Niemand weiß, ob solche Mätzchen die Leverkusener beeindruckt haben. Aber die Fußballkünstler Zé Roberto, Emerson und Bernd Schneider kamen nicht ins Spiel auf dem Provinzplatz im Münchner Vorort. Und Michael Ballack wurde zum tragischen Helden. Mit einem Eigentor schickte er den Außenseiter auf die Siegerstraße. Als Markus Oberleitner sogar das 2:0 erzielte, war Bayer geschlagen. Im Münchner Olympiastadion erledigten die Bayern ihr Pflichtprogramm und bezwangen Werder Bremen mit 3:1. Hoeneß sprach von „meiner schönsten Meisterschaft“. Das sollte er noch mehrmals sagen.
Natürlich auch im Jahr darauf. Diesmal hätte den Bayern ein Punkt in Hamburg zur Titelverteidigung gereicht. Doch kurz vor Schluss brachte Sergej Barbarez den HSV in Führung. Auf Schalke war das Spiel bereits abgepfiffen, die Gelsenkirchener hatten Unterhaching mit 5:3 geschlagen. Und weil Mannschaft und Fans glaubten, dass in Hamburg ebenfalls der Schlusspfiff ertönt war, brachen die Dämme im Parkstadion. Vier Minuten und 38 Sekunden war Schalke 04 tatsächlich Meister. Aber mitten in die Party flackerten auf der großen Videowand Bilder aus Hamburg. Dort erzielte Patrik Andersson mit dem letzten Schuss den Ausgleich. Die Freudentänze in Gelsenkirchen kamen buchstäblich zum Erliegen. Unter Tränen feierte der Anhang trotzig seinen Meister der Herzen. Und Trainer Huub Stevens sagte noch Jahre danach: „Das bekommst du nicht mehr aus dem Kopf.“
Vielleicht sagen das die Leverkusener vom Jahr, das ihren Ruf als Vizekusen dramatisch festigte, auch. 2002 ließ sich die fußballerisch beste deutsche Mannschaft in der Bundesliga (von Borussia Dortmund), im DFB-Pokalfinale (von Schalke 04) und im Finale der Champions League (von Real Madrid) abfangen. Diesmal weinte Manager Reiner Calmund dicke Tränen.
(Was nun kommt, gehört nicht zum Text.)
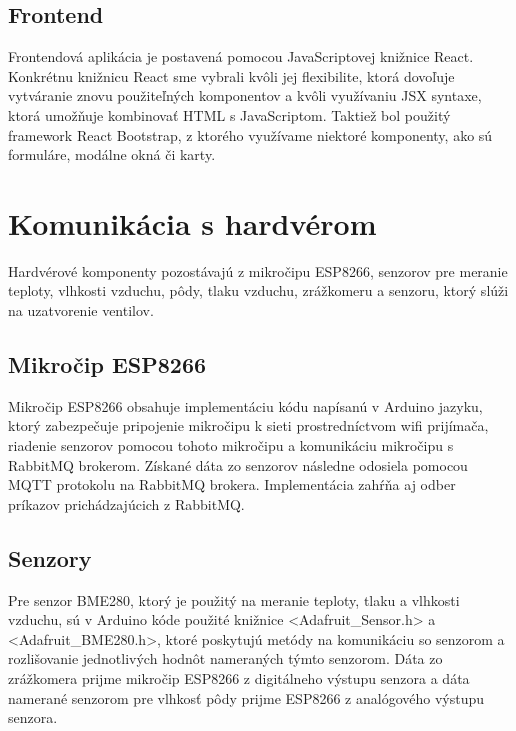 \documentclass[twoside]{ctuthesis}
\theoremstyle{plain}
\theoremstyle{definition}
\theoremstyle{note}
\begin{document}
\subsection{Frontend}
Frontendová aplikácia je postavená pomocou JavaScriptovej knižnice React. Konkrétnu knižnicu React sme vybrali kvôli jej flexibilite, ktorá dovoľuje vytváranie znovu použiteľných komponentov a kvôli využívaniu JSX syntaxe, ktorá umožňuje kombinovať HTML s JavaScriptom. Taktiež bol použitý framework React Bootstrap, z ktorého využívame niektoré komponenty, ako sú formuláre, modálne okná či karty. \cite{react}

\section{Komunikácia s hardvérom}
Hardvérové komponenty pozostávajú z mikročipu ESP8266, senzorov pre meranie teploty, vlhkosti vzduchu, pôdy, tlaku vzduchu, zrážkomeru a senzoru, ktorý slúži na uzatvorenie ventilov.

\subsection{Mikročip ESP8266}
Mikročip ESP8266 obsahuje implementáciu kódu napísanú v Arduino jazyku, ktorý zabezpečuje pripojenie mikročipu k sieti prostredníctvom wifi prijímača, riadenie senzorov pomocou tohoto mikročipu a komunikáciu mikročipu s RabbitMQ brokerom. Získané dáta zo senzorov následne odosiela pomocou MQTT protokolu na RabbitMQ brokera. Implementácia zahŕňa aj odber príkazov prichádzajúcich z RabbitMQ.

\subsection{Senzory}
Pre senzor BME280, ktorý je použitý na meranie teploty, tlaku a vlhkosti vzduchu, sú v Arduino kóde použité knižnice  <Adafruit\_Sensor.h> a  <Adafruit\_BME280.h>, ktoré poskytujú metódy na komunikáciu so senzorom a rozlišovanie jednotlivých hodnôt nameraných týmto senzorom. Dáta zo zrážkomera prijme mikročip ESP8266 z digitálneho výstupu senzora a dáta namerané senzorom pre vlhkosť pôdy prijme ESP8266 z analógového výstupu senzora.
\end{document}

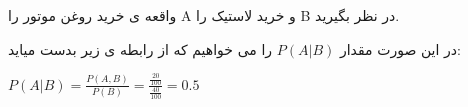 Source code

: واقعه ی خرید روغن موتور را A 
و خرید لاستیک را B 
در نظر بگیرید.

در این صورت مقدار 
$P(A|B)$
را می خواهیم که از رابطه ی زیر بدست میاید:

$P(A|B) = \frac{P(A,B)}{P(B)} = \frac{\frac{20}{100}}{\frac{40}{100}} = 0.5$ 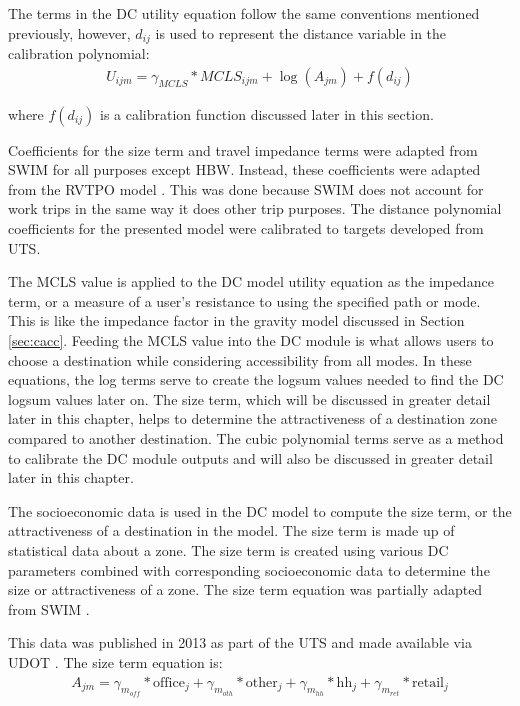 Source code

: The terms in the DC utility equation follow the same conventions mentioned
previously, however, \(d_{ij}\) is used to represent the distance variable in the calibration polynomial:
\begin{equation}
\begin{aligned}
	U_{ijm} = \gamma_{MCLS} * MCLS_{ijm} + \log (A_{jm}) + f(d_{ij})
\label{eqn:dc}
\end{aligned}
\end{equation}

\noindent where $f(d_{ij})$ is a calibration function discussed later in this section.

Coefficients for the
size term and travel impedance terms were adapted from SWIM \citep{swimversion}
for all purposes except HBW. Instead, these coefficients were
adapted from the RVTPO model \citep{rvtpoversion}. This was done because SWIM
does not account for work trips in the same way it does other trip purposes.
The distance polynomial coefficients for the presented model were
calibrated to targets developed from UTS.

The MCLS value is applied to the DC model utility equation as the impedance
term, or a measure of
a user’s resistance to using the specified path or mode. This is like the
impedance factor in the
gravity model discussed in Section \ref{sec:cacc}. Feeding the MCLS value into
the DC module is what allows
users to choose a destination while considering accessibility from all modes. In these
equations, the log terms serve to create the logsum values needed to find
the DC logsum values later on.
The size term, which
will be discussed in greater detail later in this chapter, helps to determine
the attractiveness
of a destination zone compared to another destination. The cubic polynomial
terms serve as a
method to calibrate the DC module outputs and will also be discussed in
greater detail later in
this chapter.

The socioeconomic data is used in the DC model to compute the size term, or
the attractiveness of
a destination in the model. The size term is made up of statistical
data about a zone. The size term is
created using various DC parameters combined with corresponding socioeconomic data
to determine the size or attractiveness of a zone. The size term equation was partially
adapted from SWIM \citep{swimversion}.

This data was published in 2013 as part of the UTS and made available via
UDOT \citep{uts2013}.  The size term
equation is:
\begin{equation}
\begin{aligned}
	A_{jm} = \gamma_{m_{off}} * \mathrm{office}_j + \gamma_{m_{oth}} * \mathrm{other}_j + \gamma_{m_{hh}} * \mathrm{hh}_j + \gamma_{m_{ret}} * \mathrm{retail}_j
	\label{eqn:sizeterm}
\end{aligned}
\end{equation}

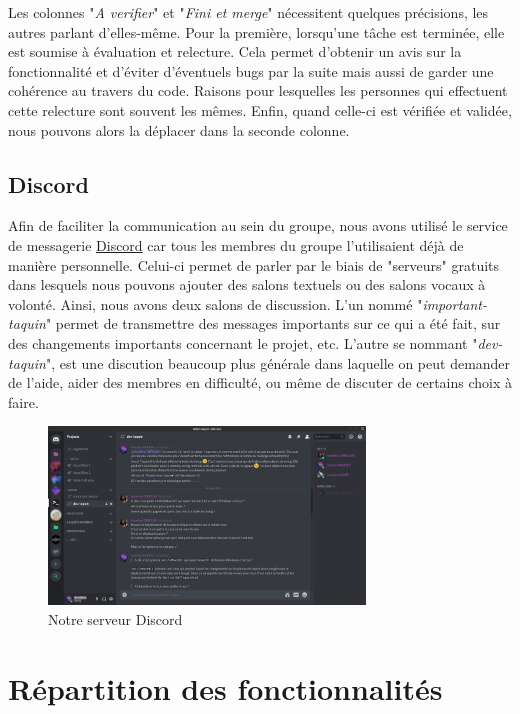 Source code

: 			Les colonnes "\textit{A verifier}" et "\textit{Fini et merge}" nécessitent quelques précisions, les autres parlant d'elles-même. Pour la première, lorsqu'une tâche est terminée, elle est soumise à évaluation et relecture. Cela permet d'obtenir un avis sur la fonctionnalité et d'éviter d'éventuels bugs par la suite mais aussi de garder une cohérence au travers du code. Raisons pour lesquelles les personnes qui effectuent cette relecture sont souvent les mêmes. Enfin, quand celle-ci est vérifiée et validée, nous pouvons alors la déplacer dans la seconde colonne.

		\subsection{Discord}

			Afin de faciliter la communication au sein du groupe, nous avons utilisé le service de messagerie \href{https://discordapp.com}{Discord} car tous les membres du groupe l'utilisaient déjà de manière personnelle. Celui-ci permet de parler par le biais de "serveurs" gratuits dans lesquels nous pouvons ajouter des salons textuels ou des salons vocaux à volonté. Ainsi, nous avons deux salons de discussion. L'un nommé "\textit{important-taquin}" permet de transmettre des messages importants sur ce qui a été fait, sur des changements importants concernant le projet, etc. L'autre se nommant "\textit{dev-taquin}", est une discution beaucoup plus générale dans laquelle on peut demander de l'aide, aider des membres en difficulté, ou même de discuter de certains choix à faire.

			\begin{figure}[H]
				\centering\includegraphics[width=0.75\textwidth, keepaspectratio]{img/discord.png}
				\caption{Notre serveur Discord}
			\end{figure}

	\section{Répartition des fonctionnalités}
In dieser Zeit wuchs Borussia Dortmund mal wieder zu einem Herausforderer des Branchenführers Bayern München heran. Aber die Dortmunder übernahmen sich nach dem Börsengang. Im schleichenden Größenwahn der Klubführung wurde nach dem Titel 2002 tüchtig Geld für nur vorübergehend tüchtige Stars verbrannt. 2005 stand der BVB unmittelbar vor der Pleite. Erst ein harter Sanierungskurs brachte den Klub wieder auf Kurs. Der Sanierer machte sich einen Namen in der Liga. Es war Hans-Joachim Watzke. Er sollte den Verein wirklich zum Bayern-Rivalen aufrüsten. Aber das kriegen wir später.